You can download the Rmd file here to follow along.

Purpose

Today we will review how to run models containing interactions between a continuous and categorical predictor. We will go over how to specify interaction terms in R, how to interpret the model output, and how to visualize the results.

Be sure to have the following packages loaded:

library(rio) # for importing
library(tidyverse) # for plotting and data wrangling
library(psych) # for calculating descriptives
library(sjPlot) # for plotting interactions
library(emmeans) # for simple slope tests

Research scenario

Today’s dataset was inspired by a recent study by Markowitz & Levine (2021) (the data you will be working with has been simulated).
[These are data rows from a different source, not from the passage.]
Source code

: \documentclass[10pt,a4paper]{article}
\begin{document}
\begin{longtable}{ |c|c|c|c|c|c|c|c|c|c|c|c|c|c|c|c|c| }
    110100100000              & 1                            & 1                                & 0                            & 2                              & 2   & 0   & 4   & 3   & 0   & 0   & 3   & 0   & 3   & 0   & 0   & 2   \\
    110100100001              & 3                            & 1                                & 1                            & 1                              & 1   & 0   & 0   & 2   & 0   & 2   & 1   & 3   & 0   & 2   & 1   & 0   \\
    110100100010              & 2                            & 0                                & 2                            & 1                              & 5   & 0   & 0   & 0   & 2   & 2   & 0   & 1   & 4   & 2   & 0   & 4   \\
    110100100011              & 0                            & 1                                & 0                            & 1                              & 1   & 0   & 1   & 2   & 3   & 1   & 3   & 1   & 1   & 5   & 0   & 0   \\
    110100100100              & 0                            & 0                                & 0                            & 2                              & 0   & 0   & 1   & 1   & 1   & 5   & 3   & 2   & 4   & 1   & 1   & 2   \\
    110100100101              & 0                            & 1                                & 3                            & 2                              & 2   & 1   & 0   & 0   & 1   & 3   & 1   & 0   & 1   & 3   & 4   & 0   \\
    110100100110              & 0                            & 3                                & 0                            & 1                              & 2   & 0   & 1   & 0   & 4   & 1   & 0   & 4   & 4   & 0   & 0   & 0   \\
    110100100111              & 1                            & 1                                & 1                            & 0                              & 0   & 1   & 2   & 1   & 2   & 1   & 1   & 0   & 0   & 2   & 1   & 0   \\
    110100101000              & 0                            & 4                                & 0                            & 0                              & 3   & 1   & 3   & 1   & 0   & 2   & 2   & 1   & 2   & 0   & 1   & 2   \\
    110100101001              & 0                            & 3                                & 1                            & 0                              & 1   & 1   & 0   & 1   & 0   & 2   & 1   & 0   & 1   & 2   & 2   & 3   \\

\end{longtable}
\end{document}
In the study, participants completed a matrix task under time pressure and then self-reported their scores. For each matrix problem that they got right, they could earn 25 cents, so it was tempting to cheat and self-report a higher score. Half of the participants shredded their worksheet before self-reporting and half of the participants handed the worksheet to the experimenter before self-reporting. Honesty scores were also self-reported from the HEXACO Personality Inventory (from 1 = extremely low honesty to 5 = extremely high honesty). The researchers hypothesized that personality and situation would interact to predict dishonest behavior.

Import the data

#import data

data <- import("https://raw.githubusercontent.com/uopsych/psy612/master/labs/lab-7/data/cheating_data.csv")

data <- data %>% mutate(condition = factor(condition,
                                  labels = c("Non-shredder", "Shredder")))

Explore the data

  • Use str() to look at the structure of the data
  • Use head() to look at the first few rows of the data
  • Calculate descriptives for the variables honesty and claimed_solved
  • Calculate descriptives for the variables honesty and claimed_solved, grouped by condition
# your code here

Simple regression

First, let’s look at what the overall relationship between honesty and number of problems people claimed they solved looks like.

Graph in ggplot().

data %>% 
ggplot(aes(x = honesty, y = claimed_solved)) +
  geom_point()+
  geom_smooth(method = "lm", se = FALSE)+
  geom_label(x = 2, y = 5.8, label = "all") +
  theme_minimal()
## `geom_smooth()` using formula = 'y ~ x'

Second, let’s perform a simple regression model using honesty as a single predictor of number of problems people claimed they solved, claimed_solved.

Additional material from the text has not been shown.